> [Required action]: No pictures, please. Output the lines from the start of the data through the line that contains "for each project.", both included, exactly as they stand.

> [Records to use]:
[Start of section]

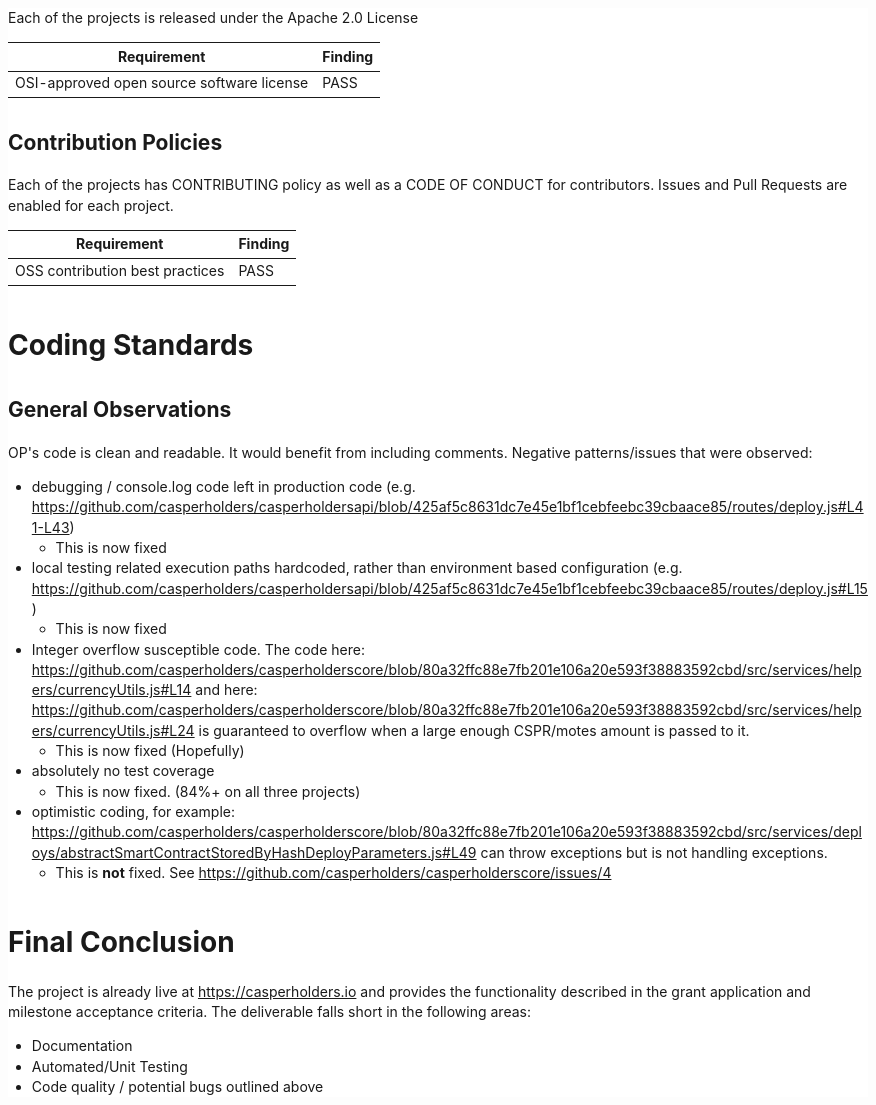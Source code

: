 Each of the projects is released under the Apache 2.0 License

Requirement | Finding
------------ | -------------
OSI-approved open source software license | PASS

## Contribution Policies

Each of the projects has CONTRIBUTING policy as well as a CODE OF CONDUCT for contributors. Issues and Pull Requests are enabled
for each project.

Requirement | Finding
------------ | -------------
OSS contribution best practices | PASS

# Coding Standards

## General Observations

OP's code is clean and readable. It would benefit from including comments. Negative patterns/issues that were observed:
- debugging / console.log code left in production code (e.g. https://github.com/casperholders/casperholdersapi/blob/425af5c8631dc7e45e1bf1cebfeebc39cbaace85/routes/deploy.js#L41-L43)
  - This is now fixed
- local testing related execution paths hardcoded, rather than environment based configuration (e.g. https://github.com/casperholders/casperholdersapi/blob/425af5c8631dc7e45e1bf1cebfeebc39cbaace85/routes/deploy.js#L15)
  - This is now fixed
- Integer overflow susceptible code. The code here: https://github.com/casperholders/casperholderscore/blob/80a32ffc88e7fb201e106a20e593f38883592cbd/src/services/helpers/currencyUtils.js#L14 and here: https://github.com/casperholders/casperholderscore/blob/80a32ffc88e7fb201e106a20e593f38883592cbd/src/services/helpers/currencyUtils.js#L24 
  is guaranteed to overflow when a large enough CSPR/motes amount is passed to it.
  - This is now fixed (Hopefully)
- absolutely no test coverage
  - This is now fixed. (84%+ on all three projects)
- optimistic coding, for example: https://github.com/casperholders/casperholderscore/blob/80a32ffc88e7fb201e106a20e593f38883592cbd/src/services/deploys/abstractSmartContractStoredByHashDeployParameters.js#L49 can throw exceptions but is not handling exceptions. 
  - This is **not** fixed. See https://github.com/casperholders/casperholderscore/issues/4

# Final Conclusion

The project is already live at https://casperholders.io and provides the functionality described in the grant application
and milestone acceptance criteria.
The deliverable falls short in the following areas:
* Documentation
* Automated/Unit Testing
* Code quality / potential bugs outlined above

[End of section]

> [Answer for the task]:
Source code

: Each of the projects is released under the Apache 2.0 License

Requirement | Finding
------------ | -------------
OSI-approved open source software license | PASS

## Contribution Policies

Each of the projects has CONTRIBUTING policy as well as a CODE OF CONDUCT for contributors. Issues and Pull Requests are enabled
for each project.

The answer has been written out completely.